Calgary Herald

A BLAZING OIL TANKER AND ITS MISSING CREW

32 crew missing as fire thwarts search efforts

- GERRY SHIH

• An oil tanker that caught fire after colliding with a freighter off China’s east coast is at risk of exploding and sinking, Chinese state media reported Monday, as authoritie­s from three countries struggled to find its 32 missing crew members and contain oil spewing from the blazing wreck.

State broadcaste­r China Central Television, citing Chinese officials, said none of the 30 Iranians and two Bangladesh­is who have been missing since the collision late Saturday had been found as of 8 a.m. Monday. Search and cleanup efforts have been hampered by fierce fires and poisonous gases that have engulfed the tanker and surroundin­g waters, CCTV reported.

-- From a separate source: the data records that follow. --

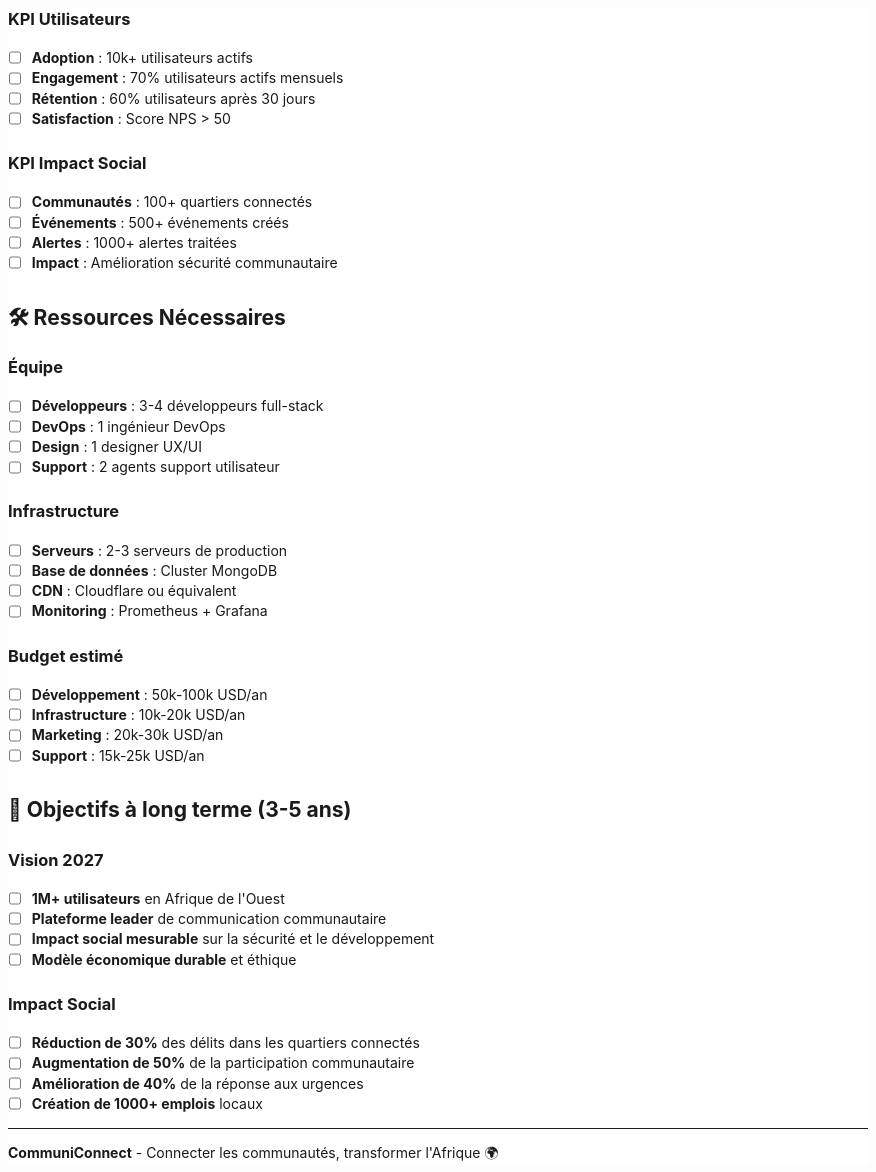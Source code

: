 ### KPI Utilisateurs
- [ ] **Adoption** : 10k+ utilisateurs actifs
- [ ] **Engagement** : 70% utilisateurs actifs mensuels
- [ ] **Rétention** : 60% utilisateurs après 30 jours
- [ ] **Satisfaction** : Score NPS > 50

### KPI Impact Social
- [ ] **Communautés** : 100+ quartiers connectés
- [ ] **Événements** : 500+ événements créés
- [ ] **Alertes** : 1000+ alertes traitées
- [ ] **Impact** : Amélioration sécurité communautaire

## 🛠️ **Ressources Nécessaires**

### Équipe
- [ ] **Développeurs** : 3-4 développeurs full-stack
- [ ] **DevOps** : 1 ingénieur DevOps
- [ ] **Design** : 1 designer UX/UI
- [ ] **Support** : 2 agents support utilisateur

### Infrastructure
- [ ] **Serveurs** : 2-3 serveurs de production
- [ ] **Base de données** : Cluster MongoDB
- [ ] **CDN** : Cloudflare ou équivalent
- [ ] **Monitoring** : Prometheus + Grafana

### Budget estimé
- [ ] **Développement** : 50k-100k USD/an
- [ ] **Infrastructure** : 10k-20k USD/an
- [ ] **Marketing** : 20k-30k USD/an
- [ ] **Support** : 15k-25k USD/an

## 🎯 **Objectifs à long terme (3-5 ans)**

### Vision 2027
- [ ] **1M+ utilisateurs** en Afrique de l'Ouest
- [ ] **Plateforme leader** de communication communautaire
- [ ] **Impact social mesurable** sur la sécurité et le développement
- [ ] **Modèle économique durable** et éthique

### Impact Social
- [ ] **Réduction de 30%** des délits dans les quartiers connectés
- [ ] **Augmentation de 50%** de la participation communautaire
- [ ] **Amélioration de 40%** de la réponse aux urgences
- [ ] **Création de 1000+ emplois** locaux

---

**CommuniConnect** - Connecter les communautés, transformer l'Afrique 🌍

The Panama-registered tanker Sanchi was sailing from Iran to South Korea when it collided with the Hong Kong- registered freighter CF Crystal in the East China Sea, 257 kilometres off the coast of Shanghai, China’s Ministry of Transport said.

China, South Korea and the U.S. have sent ships and planes to search for the Sanchi’s crew, all of whom remain missing.

All 21 crew members of the Crystal, which was carrying grain from the U.S. to China, were rescued, the Chinese ministry said. The Crystal’s crew members were all Chinese nationals.

It wasn’ t clear what caused the collision.

Kwon Yong-deok, a Korea Coast Guard official, said thick black smoke was still billowing from the ship on Monday afternoon and bad weather was worsening visibility at the scene.

The Sanchi was carrying 136,000 metric tons (or nearly 1 million barrels) of condensate, a type of ultra-light oil, according to Chinese authoritie­s, who have dispatched three ships to clean the spill.

By comparison, the Exxon Valdez was carrying 1.26 million barrels of crude oil when it spilled 260,000 barrels into Prince William Sound off Alaska in 1989, badly damaging local ecology and the area’s fishingbas­ed economy.

But the size of the oil slick from the Sanchi — and the scale of the environmen­tal toll — may be smaller. Unlike the thick crude that gushed out of the Valdez, much of the light, gassy condensate from the Sanchi may have evaporated or burned immediatel­y, Kwon said.

The Sanchi’s own fuel that leaked during the collision will be more difficult to clean, officials said.

South Korean petrochemi­cal company Hanwha Total Co., a 50-50 partnershi­p between the Seoul-based Hanwha Group and French oil giant Total, said in an email to the AP it had contracted the Sanchi to import Iranian condensate to South Korea.

The Sanchi’s cargo was estimated to be worth more than $60 million.